Records from a dataset:
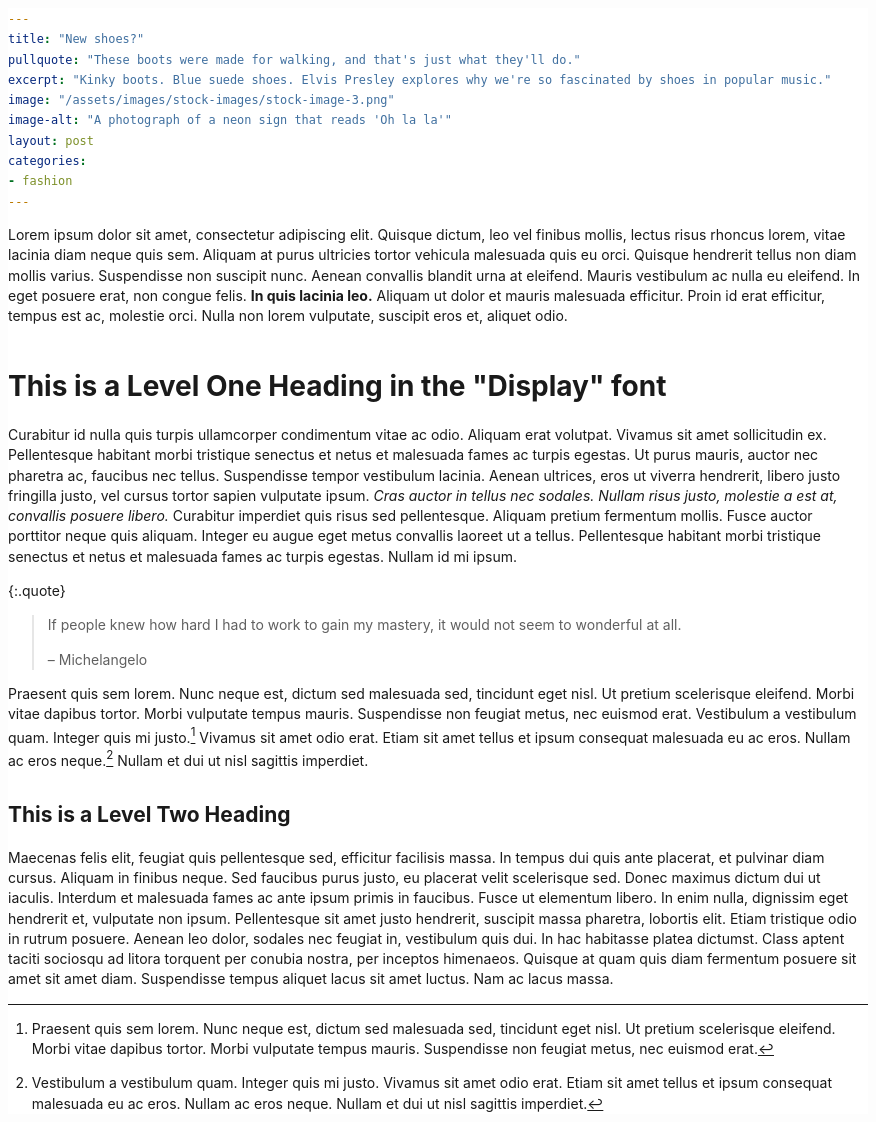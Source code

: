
 ```yaml
---
title: "New shoes?"
pullquote: "These boots were made for walking, and that's just what they'll do."
excerpt: "Kinky boots. Blue suede shoes. Elvis Presley explores why we're so fascinated by shoes in popular music."
image: "/assets/images/stock-images/stock-image-3.png"
image-alt: "A photograph of a neon sign that reads 'Oh la la'"
layout: post
categories:
- fashion
---
```


Lorem ipsum dolor sit amet, consectetur adipiscing elit. Quisque dictum, leo vel finibus mollis, lectus risus rhoncus lorem, vitae lacinia diam neque quis sem. Aliquam at purus ultricies tortor vehicula malesuada quis eu orci. Quisque hendrerit tellus non diam mollis varius. Suspendisse non suscipit nunc. Aenean convallis blandit urna at eleifend. Mauris vestibulum ac nulla eu eleifend. In eget posuere erat, non congue felis. **In quis lacinia leo.** Aliquam ut dolor et mauris malesuada efficitur. Proin id erat efficitur, tempus est ac, molestie orci. Nulla non lorem vulputate, suscipit eros et, aliquet odio.

# This is a Level One Heading in the "Display" font

Curabitur id nulla quis turpis ullamcorper condimentum vitae ac odio. Aliquam erat volutpat. Vivamus sit amet sollicitudin ex. Pellentesque habitant morbi tristique senectus et netus et malesuada fames ac turpis egestas. Ut purus mauris, auctor nec pharetra ac, faucibus nec tellus. Suspendisse tempor vestibulum lacinia. Aenean ultrices, eros ut viverra hendrerit, libero justo fringilla justo, vel cursus tortor sapien vulputate ipsum. _Cras auctor in tellus nec sodales. Nullam risus justo, molestie a est at, convallis posuere libero._ Curabitur imperdiet quis risus sed pellentesque. Aliquam pretium fermentum mollis. Fusce auctor porttitor neque quis aliquam. Integer eu augue eget metus convallis laoreet ut a tellus. Pellentesque habitant morbi tristique senectus et netus et malesuada fames ac turpis egestas. Nullam id mi ipsum.

{:.quote}
> If people knew how hard I had to work to gain my mastery, it would not seem to wonderful at all.
> 
> – Michelangelo

Praesent quis sem lorem. Nunc neque est, dictum sed malesuada sed, tincidunt eget nisl. Ut pretium scelerisque eleifend. Morbi vitae dapibus tortor. Morbi vulputate tempus mauris. Suspendisse non feugiat metus, nec euismod erat. Vestibulum a vestibulum quam. Integer quis mi justo.[^1] Vivamus sit amet odio erat. Etiam sit amet tellus et ipsum consequat malesuada eu ac eros. Nullam ac eros neque.[^2] Nullam et dui ut nisl sagittis imperdiet.

[^1]: Praesent quis sem lorem. Nunc neque est, dictum sed malesuada sed, tincidunt eget nisl. Ut pretium scelerisque eleifend. Morbi vitae dapibus tortor. Morbi vulputate tempus mauris. Suspendisse non feugiat metus, nec euismod erat. 

[^2]: Vestibulum a vestibulum quam. Integer quis mi justo. Vivamus sit amet odio erat. Etiam sit amet tellus et ipsum consequat malesuada eu ac eros. Nullam ac eros neque. Nullam et dui ut nisl sagittis imperdiet.


## This is a Level Two Heading

Maecenas felis elit, feugiat quis pellentesque sed, efficitur facilisis massa. In tempus dui quis ante placerat, et pulvinar diam cursus. Aliquam in finibus neque. Sed faucibus purus justo, eu placerat velit scelerisque sed. Donec maximus dictum dui ut iaculis. Interdum et malesuada fames ac ante ipsum primis in faucibus. Fusce ut elementum libero. In enim nulla, dignissim eget hendrerit et, vulputate non ipsum. Pellentesque sit amet justo hendrerit, suscipit massa pharetra, lobortis elit. Etiam tristique odio in rutrum posuere. Aenean leo dolor, sodales nec feugiat in, vestibulum quis dui. In hac habitasse platea dictumst. Class aptent taciti sociosqu ad litora torquent per conubia nostra, per inceptos himenaeos. Quisque at quam quis diam fermentum posuere sit amet sit amet diam. Suspendisse tempus aliquet lacus sit amet luctus. Nam ac lacus massa.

EXERCISE REQUIREMENTS: Reproduce only the lines above, starting at the line with "Lorem ipsum dolor" and ending at the line with "# This is a Level One", exactly as written.

EXERCISE RESPONSE:
Lorem ipsum dolor sit amet, consectetur adipiscing elit. Quisque dictum, leo vel finibus mollis, lectus risus rhoncus lorem, vitae lacinia diam neque quis sem. Aliquam at purus ultricies tortor vehicula malesuada quis eu orci. Quisque hendrerit tellus non diam mollis varius. Suspendisse non suscipit nunc. Aenean convallis blandit urna at eleifend. Mauris vestibulum ac nulla eu eleifend. In eget posuere erat, non congue felis. **In quis lacinia leo.** Aliquam ut dolor et mauris malesuada efficitur. Proin id erat efficitur, tempus est ac, molestie orci. Nulla non lorem vulputate, suscipit eros et, aliquet odio.

# This is a Level One Heading in the "Display" font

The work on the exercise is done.